> **Available data**:

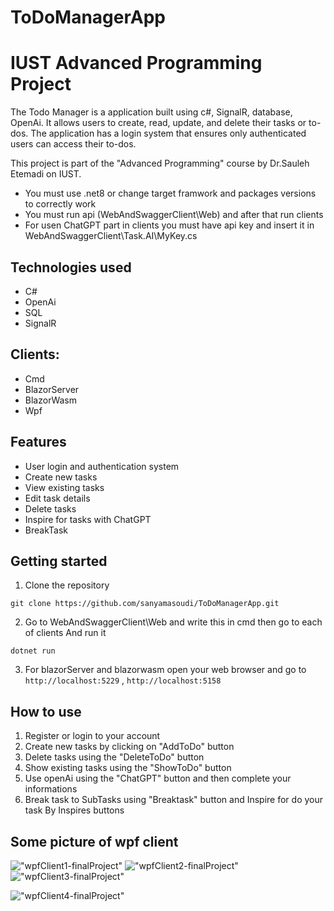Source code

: # ToDoManagerApp
# IUST Advanced Programming Project

The Todo Manager is a application built using c#, SignalR, database, OpenAi. It allows users to create, read, update, and delete their tasks or to-dos. The application has a login system that ensures only authenticated users can access their to-dos.

This project is part of the "Advanced Programming" course by Dr.Sauleh Etemadi on IUST.

- You must use .net8 or change target framwork and packages versions to correctly work
- You must run api (WebAndSwaggerClient\Web) and after that run clients
- For usen ChatGPT part  in clients you must have api key and insert it in WebAndSwaggerClient\Task.AI\MyKey.cs

## Technologies used

- C#
- OpenAi
- SQL
- SignalR
  
## Clients:

- Cmd
- BlazorServer
- BlazorWasm
- Wpf

## Features

- User login and authentication system
- Create new tasks
- View existing tasks
- Edit task details
- Delete tasks
- Inspire for tasks with ChatGPT
- BreakTask

## Getting started

1. Clone the repository 
```
git clone https://github.com/sanyamasoudi/ToDoManagerApp.git
```

2. Go to WebAndSwaggerClient\Web and write this in cmd then go to each of clients And run it
  ```
 dotnet run
  ```
3. For blazorServer and blazorwasm open your web browser and go to `http://localhost:5229` , `http://localhost:5158`

## How to use

1. Register or login to your account
2. Create new tasks by clicking on "AddToDo" button
3. Delete tasks using the "DeleteToDo" button
4. Show existing tasks using the "ShowToDo" button
5. Use openAi using the "ChatGPT" button and then complete your informations
6. Break task to SubTasks using "Breaktask" button and Inspire for do your task By Inspires buttons

## Some picture of wpf client
<p><img src="https://sanyamasoudi.github.io/assets/ToDoManagerAppImages/1.png" alt="&quot;wpfClient1-finalProject&quot;">
  
<img src="https://sanyamasoudi.github.io/assets/ToDoManagerAppImages/2.png" alt="&quot;wpfClient2-finalProject&quot;">

<img src="https://sanyamasoudi.github.io/assets/ToDoManagerAppImages/3.png" alt="&quot;wpfClient3-finalProject&quot;">

<img src="https://sanyamasoudi.github.io/assets/ToDoManagerAppImages/4.png" alt="&quot;wpfClient4-finalProject&quot;"></p>
  
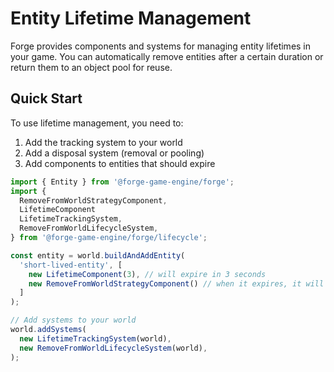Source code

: # Entity Lifetime Management

Forge provides components and systems for managing entity lifetimes in your game. You can automatically remove entities after a certain duration or return them to an object pool for reuse.

## Quick Start

To use lifetime management, you need to:

1. Add the tracking system to your world
2. Add a disposal system (removal or pooling)
3. Add components to entities that should expire

```typescript
import { Entity } from '@forge-game-engine/forge';
import {
  RemoveFromWorldStrategyComponent,
  LifetimeComponent
  LifetimeTrackingSystem,
  RemoveFromWorldLifecycleSystem,
} from '@forge-game-engine/forge/lifecycle';

const entity = world.buildAndAddEntity(
  'short-lived-entity', [
    new LifetimeComponent(3), // will expire in 3 seconds
    new RemoveFromWorldStrategyComponent() // when it expires, it will be removed from the world
  ]
);

// Add systems to your world
world.addSystems(
  new LifetimeTrackingSystem(world),
  new RemoveFromWorldLifecycleSystem(world),
);
```
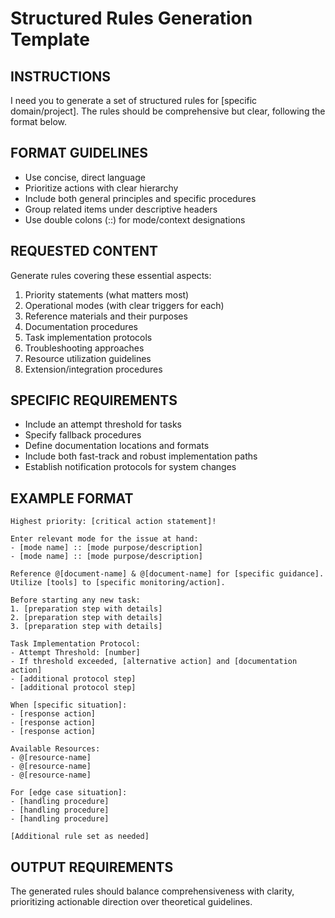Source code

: # Structured Rules Generation Template

## INSTRUCTIONS
I need you to generate a set of structured rules for [specific domain/project]. The rules should be comprehensive but clear, following the format below.

## FORMAT GUIDELINES
- Use concise, direct language
- Prioritize actions with clear hierarchy
- Include both general principles and specific procedures
- Group related items under descriptive headers
- Use double colons (::) for mode/context designations

## REQUESTED CONTENT
Generate rules covering these essential aspects:
1. Priority statements (what matters most)
2. Operational modes (with clear triggers for each)
3. Reference materials and their purposes
4. Documentation procedures
5. Task implementation protocols
6. Troubleshooting approaches
7. Resource utilization guidelines
8. Extension/integration procedures

## SPECIFIC REQUIREMENTS
- Include an attempt threshold for tasks
- Specify fallback procedures
- Define documentation locations and formats
- Include both fast-track and robust implementation paths
- Establish notification protocols for system changes

## EXAMPLE FORMAT
```
Highest priority: [critical action statement]!

Enter relevant mode for the issue at hand:
- [mode name] :: [mode purpose/description]
- [mode name] :: [mode purpose/description]

Reference @[document-name] & @[document-name] for [specific guidance].
Utilize [tools] to [specific monitoring/action].

Before starting any new task:
1. [preparation step with details]
2. [preparation step with details]
3. [preparation step with details]

Task Implementation Protocol:
- Attempt Threshold: [number]
- If threshold exceeded, [alternative action] and [documentation action]
- [additional protocol step]
- [additional protocol step]

When [specific situation]:
- [response action]
- [response action]
- [response action]

Available Resources:
- @[resource-name]
- @[resource-name]
- @[resource-name]

For [edge case situation]:
- [handling procedure]
- [handling procedure]
- [handling procedure]

[Additional rule set as needed]
```

## OUTPUT REQUIREMENTS
The generated rules should balance comprehensiveness with clarity, prioritizing actionable direction over theoretical guidelines.
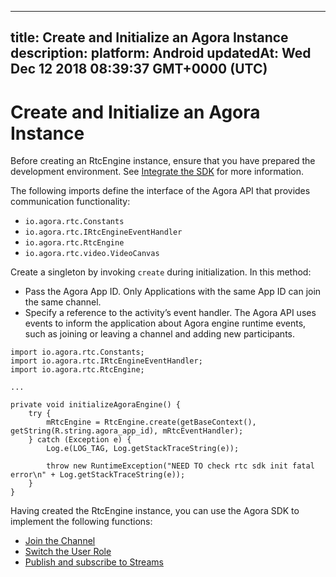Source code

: 
---
title: Create and Initialize an Agora Instance
description: 
platform: Android
updatedAt: Wed Dec 12 2018 08:39:37 GMT+0000 (UTC)
---
# Create and Initialize an Agora Instance
Before creating an RtcEngine instance, ensure that you have prepared the development environment. See [Integrate the SDK](../../en/Interactive%20Broadcast/android_video.md) for more information.

The following imports define the interface of the Agora API that provides communication functionality:

-   `io.agora.rtc.Constants`
-   `io.agora.rtc.IRtcEngineEventHandler`
-   `io.agora.rtc.RtcEngine`
-   `io.agora.rtc.video.VideoCanvas`

Create a singleton by invoking `create` during initialization. In this method:

-  Pass the Agora App ID. Only Applications with the same App ID can join the same channel.
-  Specify a reference to the activity’s event handler. The Agora API uses events to inform the application about Agora engine runtime events, such as joining or leaving a channel and adding new participants.

```
import io.agora.rtc.Constants;
import io.agora.rtc.IRtcEngineEventHandler;
import io.agora.rtc.RtcEngine;

...

private void initializeAgoraEngine() {
    try {
        mRtcEngine = RtcEngine.create(getBaseContext(), getString(R.string.agora_app_id), mRtcEventHandler);
    } catch (Exception e) {
        Log.e(LOG_TAG, Log.getStackTraceString(e));

        throw new RuntimeException("NEED TO check rtc sdk init fatal error\n" + Log.getStackTraceString(e));
    }
}
```

Having created the RtcEngine instance, you can use the Agora SDK to implement the following functions:

* [Join the Channel](../../en/Interactive%20Broadcast/join_live_android.md)
* [Switch the User Role](../../en/Interactive%20Broadcast/role_android.md)
* [Publish and subscribe to Streams](../../en/Interactive%20Broadcast/publish_android.md)
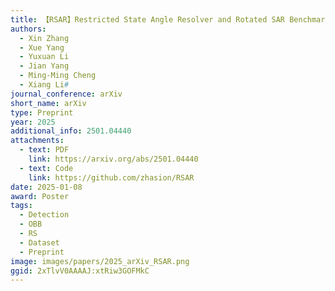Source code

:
 ```yaml
---
title: 【RSAR】Restricted State Angle Resolver and Rotated SAR Benchmark
authors:
  - Xin Zhang
  - Xue Yang
  - Yuxuan Li
  - Jian Yang
  - Ming-Ming Cheng
  - Xiang Li#
journal_conference: arXiv
short_name: arXiv
type: Preprint
year: 2025
additional_info: 2501.04440
attachments:
  - text: PDF
    link: https://arxiv.org/abs/2501.04440
  - text: Code
    link: https://github.com/zhasion/RSAR
date: 2025-01-08
award: Poster
tags:
  - Detection
  - OBB
  - RS
  - Dataset
  - Preprint
image: images/papers/2025_arXiv_RSAR.png
ggid: 2xTlvV0AAAAJ:xtRiw3GOFMkC
---
```

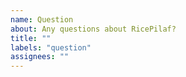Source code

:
 ```yaml
---
name: Question
about: Any questions about RicePilaf?
title: ""
labels: "question"
assignees: ""
---
```

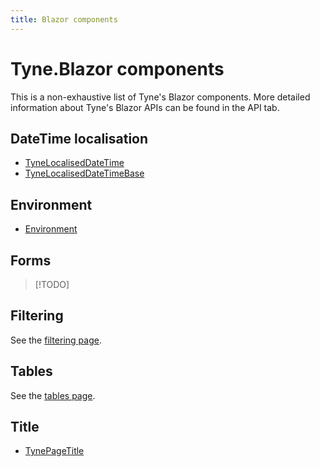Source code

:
 ```yaml
---
title: Blazor components
---
```


# Tyne.Blazor components
This is a non-exhaustive list of Tyne's Blazor components.
More detailed information about Tyne's Blazor APIs can be found in the API tab.

## DateTime localisation
- [TyneLocalisedDateTime](xref:Tyne.Blazor.Localisation.TyneLocalisedDateTime)
- [TyneLocalisedDateTimeBase](xref:Tyne.Blazor.Localisation.TyneLocalisedDateTimeBase)

## Environment
- [Environment](xref:Tyne.Blazor.Environment)

## Forms
> [!TODO]

## Filtering
See the [filtering page](./Filtering/components.md).

## Tables
See the [tables page](./tables.md).

## Title
- [TynePageTitle](xref:Tyne.Blazor.TynePageTitle)
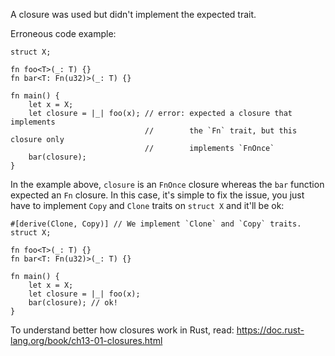 A closure was used but didn't implement the expected trait.

Erroneous code example:

```compile_fail,E0525
struct X;

fn foo<T>(_: T) {}
fn bar<T: Fn(u32)>(_: T) {}

fn main() {
    let x = X;
    let closure = |_| foo(x); // error: expected a closure that implements
                              //        the `Fn` trait, but this closure only
                              //        implements `FnOnce`
    bar(closure);
}
```

In the example above, `closure` is an `FnOnce` closure whereas the `bar`
function expected an `Fn` closure. In this case, it's simple to fix the issue,
you just have to implement `Copy` and `Clone` traits on `struct X` and it'll
be ok:

```
#[derive(Clone, Copy)] // We implement `Clone` and `Copy` traits.
struct X;

fn foo<T>(_: T) {}
fn bar<T: Fn(u32)>(_: T) {}

fn main() {
    let x = X;
    let closure = |_| foo(x);
    bar(closure); // ok!
}
```

To understand better how closures work in Rust, read:
https://doc.rust-lang.org/book/ch13-01-closures.html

> **What to produce**:
Exactly as they appear, transcribe the lines from the top of the material above through the line with "- You must use". Omit any picture.

> **Expected answer**:
Source code

: # ToDoManagerApp
# IUST Advanced Programming Project

The Todo Manager is a application built using c#, SignalR, database, OpenAi. It allows users to create, read, update, and delete their tasks or to-dos. The application has a login system that ensures only authenticated users can access their to-dos.

This project is part of the "Advanced Programming" course by Dr.Sauleh Etemadi on IUST.

- You must use .net8 or change target framwork and packages versions to correctly work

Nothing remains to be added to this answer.